Jffs2 and big file = very slow jffs2_garbage_collect_pass

Jamie Lokier jamie at shareable.org
Fri Jan 18 19:23:02 EST 2008


Jörn Engel wrote:
> If you want to make GC go berzerk, here's a simple recipe:
> 1. Fill filesystem 100%.
> 2. Randomly replace single blocks.
> 
> There are two ways to solve this problem:
> 1. Reserve some amount of free space for GC performance.
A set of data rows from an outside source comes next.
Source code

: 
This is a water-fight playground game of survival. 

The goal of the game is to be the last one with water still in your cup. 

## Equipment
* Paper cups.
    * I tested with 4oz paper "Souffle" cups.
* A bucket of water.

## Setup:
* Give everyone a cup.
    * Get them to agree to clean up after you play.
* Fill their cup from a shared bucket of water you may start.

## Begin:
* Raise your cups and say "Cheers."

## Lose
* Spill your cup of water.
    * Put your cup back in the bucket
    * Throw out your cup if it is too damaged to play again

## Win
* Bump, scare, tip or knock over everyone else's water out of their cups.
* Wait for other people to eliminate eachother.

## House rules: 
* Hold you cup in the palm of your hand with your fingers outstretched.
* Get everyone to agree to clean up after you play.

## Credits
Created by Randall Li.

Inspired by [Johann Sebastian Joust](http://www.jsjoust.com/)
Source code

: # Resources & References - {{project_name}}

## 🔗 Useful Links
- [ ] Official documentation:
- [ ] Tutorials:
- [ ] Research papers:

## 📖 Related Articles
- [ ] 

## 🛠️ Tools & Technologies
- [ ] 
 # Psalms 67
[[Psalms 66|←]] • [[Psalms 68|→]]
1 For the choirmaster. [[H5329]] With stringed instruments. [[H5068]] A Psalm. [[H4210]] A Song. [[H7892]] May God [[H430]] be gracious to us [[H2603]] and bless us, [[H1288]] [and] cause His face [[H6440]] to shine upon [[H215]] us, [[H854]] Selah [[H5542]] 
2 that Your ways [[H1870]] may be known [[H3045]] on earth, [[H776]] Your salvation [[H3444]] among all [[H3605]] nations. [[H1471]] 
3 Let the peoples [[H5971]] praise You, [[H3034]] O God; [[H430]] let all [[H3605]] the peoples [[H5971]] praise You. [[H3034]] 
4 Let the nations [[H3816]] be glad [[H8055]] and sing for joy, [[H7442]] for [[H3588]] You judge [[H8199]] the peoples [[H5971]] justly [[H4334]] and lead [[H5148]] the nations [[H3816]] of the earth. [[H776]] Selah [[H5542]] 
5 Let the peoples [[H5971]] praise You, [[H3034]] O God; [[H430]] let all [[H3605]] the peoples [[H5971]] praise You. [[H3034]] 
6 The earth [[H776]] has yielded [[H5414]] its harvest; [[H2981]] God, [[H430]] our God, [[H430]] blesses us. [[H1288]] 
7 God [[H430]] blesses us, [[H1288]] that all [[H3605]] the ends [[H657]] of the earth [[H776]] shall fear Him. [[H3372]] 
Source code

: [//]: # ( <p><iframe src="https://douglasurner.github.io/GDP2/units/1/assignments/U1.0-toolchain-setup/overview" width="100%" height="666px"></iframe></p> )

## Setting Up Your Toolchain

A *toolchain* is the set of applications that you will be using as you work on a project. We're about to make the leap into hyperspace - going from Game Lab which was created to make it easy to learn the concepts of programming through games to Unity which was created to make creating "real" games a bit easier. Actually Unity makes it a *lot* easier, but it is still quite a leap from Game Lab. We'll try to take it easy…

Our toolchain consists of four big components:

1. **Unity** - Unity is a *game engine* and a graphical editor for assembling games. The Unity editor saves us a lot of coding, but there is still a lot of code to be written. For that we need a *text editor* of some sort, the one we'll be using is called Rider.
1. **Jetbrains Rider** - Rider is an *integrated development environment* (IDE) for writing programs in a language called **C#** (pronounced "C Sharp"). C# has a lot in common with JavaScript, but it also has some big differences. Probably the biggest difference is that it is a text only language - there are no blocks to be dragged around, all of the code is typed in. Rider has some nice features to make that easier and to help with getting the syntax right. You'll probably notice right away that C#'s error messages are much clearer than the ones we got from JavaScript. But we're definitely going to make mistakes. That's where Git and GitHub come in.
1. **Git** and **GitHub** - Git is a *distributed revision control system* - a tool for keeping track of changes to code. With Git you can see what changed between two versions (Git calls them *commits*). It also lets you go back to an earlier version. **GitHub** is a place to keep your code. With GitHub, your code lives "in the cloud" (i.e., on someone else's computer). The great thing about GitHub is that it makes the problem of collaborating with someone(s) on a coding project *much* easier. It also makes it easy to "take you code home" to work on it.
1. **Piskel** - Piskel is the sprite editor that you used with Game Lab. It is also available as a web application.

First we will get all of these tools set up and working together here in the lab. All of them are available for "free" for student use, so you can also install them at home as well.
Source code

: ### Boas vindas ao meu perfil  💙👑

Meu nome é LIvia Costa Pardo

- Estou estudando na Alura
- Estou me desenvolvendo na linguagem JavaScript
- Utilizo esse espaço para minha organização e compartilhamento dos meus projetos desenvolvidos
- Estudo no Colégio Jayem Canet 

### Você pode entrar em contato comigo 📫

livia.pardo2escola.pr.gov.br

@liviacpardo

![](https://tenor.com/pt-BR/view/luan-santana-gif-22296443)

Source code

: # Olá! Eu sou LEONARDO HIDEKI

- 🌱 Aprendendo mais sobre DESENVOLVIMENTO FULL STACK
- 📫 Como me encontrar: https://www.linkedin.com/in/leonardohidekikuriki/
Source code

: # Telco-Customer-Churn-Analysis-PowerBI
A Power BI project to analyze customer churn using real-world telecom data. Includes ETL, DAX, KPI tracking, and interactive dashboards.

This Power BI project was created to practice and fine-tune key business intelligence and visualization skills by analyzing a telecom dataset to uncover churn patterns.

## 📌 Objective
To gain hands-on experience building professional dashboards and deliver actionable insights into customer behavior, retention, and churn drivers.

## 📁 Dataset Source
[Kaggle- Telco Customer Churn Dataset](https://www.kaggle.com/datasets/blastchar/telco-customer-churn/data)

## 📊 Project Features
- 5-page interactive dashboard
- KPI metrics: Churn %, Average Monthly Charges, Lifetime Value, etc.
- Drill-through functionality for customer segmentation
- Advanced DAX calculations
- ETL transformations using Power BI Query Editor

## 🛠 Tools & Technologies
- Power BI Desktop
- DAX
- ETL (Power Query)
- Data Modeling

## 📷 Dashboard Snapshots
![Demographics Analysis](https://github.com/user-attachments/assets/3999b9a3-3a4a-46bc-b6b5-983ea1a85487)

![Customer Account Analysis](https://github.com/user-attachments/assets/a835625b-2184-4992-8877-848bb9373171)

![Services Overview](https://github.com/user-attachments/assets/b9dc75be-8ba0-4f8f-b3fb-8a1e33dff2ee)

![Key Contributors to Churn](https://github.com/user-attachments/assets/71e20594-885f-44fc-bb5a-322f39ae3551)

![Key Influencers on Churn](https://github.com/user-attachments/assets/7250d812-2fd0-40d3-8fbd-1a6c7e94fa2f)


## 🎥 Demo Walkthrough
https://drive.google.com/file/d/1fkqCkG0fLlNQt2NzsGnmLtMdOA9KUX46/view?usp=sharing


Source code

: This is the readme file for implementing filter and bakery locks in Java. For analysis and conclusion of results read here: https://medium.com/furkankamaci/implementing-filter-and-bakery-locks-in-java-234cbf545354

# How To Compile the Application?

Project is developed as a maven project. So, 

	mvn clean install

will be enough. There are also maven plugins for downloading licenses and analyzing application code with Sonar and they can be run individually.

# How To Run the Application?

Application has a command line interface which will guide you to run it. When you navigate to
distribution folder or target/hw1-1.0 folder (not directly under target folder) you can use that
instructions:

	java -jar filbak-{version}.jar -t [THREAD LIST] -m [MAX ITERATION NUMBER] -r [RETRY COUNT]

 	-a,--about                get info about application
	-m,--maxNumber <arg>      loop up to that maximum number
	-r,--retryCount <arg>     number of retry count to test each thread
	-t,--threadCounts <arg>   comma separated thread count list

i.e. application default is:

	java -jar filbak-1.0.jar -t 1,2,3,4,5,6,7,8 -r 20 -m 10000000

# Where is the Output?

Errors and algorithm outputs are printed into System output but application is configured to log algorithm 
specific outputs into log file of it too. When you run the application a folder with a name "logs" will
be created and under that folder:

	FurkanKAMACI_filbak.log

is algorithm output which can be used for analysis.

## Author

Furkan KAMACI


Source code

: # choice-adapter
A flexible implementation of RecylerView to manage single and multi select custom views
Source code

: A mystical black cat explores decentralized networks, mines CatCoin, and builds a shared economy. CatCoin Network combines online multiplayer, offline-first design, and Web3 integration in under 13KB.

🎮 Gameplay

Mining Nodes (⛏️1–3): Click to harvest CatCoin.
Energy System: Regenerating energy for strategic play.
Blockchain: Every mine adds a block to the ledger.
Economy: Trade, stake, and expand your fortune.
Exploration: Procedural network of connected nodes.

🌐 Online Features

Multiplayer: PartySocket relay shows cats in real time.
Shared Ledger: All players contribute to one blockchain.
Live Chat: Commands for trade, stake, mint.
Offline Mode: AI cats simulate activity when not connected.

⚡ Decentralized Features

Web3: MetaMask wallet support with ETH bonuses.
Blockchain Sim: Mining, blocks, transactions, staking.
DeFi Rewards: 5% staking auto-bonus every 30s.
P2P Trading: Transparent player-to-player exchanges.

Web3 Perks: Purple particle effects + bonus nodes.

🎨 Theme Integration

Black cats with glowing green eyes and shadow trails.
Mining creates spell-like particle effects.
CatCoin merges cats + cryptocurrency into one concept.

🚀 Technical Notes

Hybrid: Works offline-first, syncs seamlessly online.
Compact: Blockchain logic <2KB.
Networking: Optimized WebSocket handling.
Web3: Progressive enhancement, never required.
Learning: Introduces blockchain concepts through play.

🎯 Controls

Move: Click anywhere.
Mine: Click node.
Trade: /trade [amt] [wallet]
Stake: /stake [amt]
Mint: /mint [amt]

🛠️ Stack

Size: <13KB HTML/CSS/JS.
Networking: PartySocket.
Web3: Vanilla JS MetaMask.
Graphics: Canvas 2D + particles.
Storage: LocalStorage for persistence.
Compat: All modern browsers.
The real difficulty is that it's not clear how much to reserve for
_reliable_ performance.  We're left guessing based on experience, and
that gives only limited confidence.  The 5 blocks suggested in JFFS2
docs seemed promising, but didn't work out.  Perhaps it does work with
5 blocks, but you have to count all potential metadata overhead and
misalignment overhead when working out how much free "file" data that
translates to?  Really, some of us just want JFFS2 to return -ENOSPC
at _some_ sensible deterministic point before the GC might behave
peculiarly, rather than trying to squeeze as much as possible onto the
partition.

> 2. Write in some non-random fashion.
> 
> Solution 2 works even better if the filesystem actually sorts data
> very roughly by life expectency.  That requires writing to several
> blocks in parallel, i.e. one for long-lived data, one for short-lived
> data.  Made an impressive difference in logfs when I implemented that.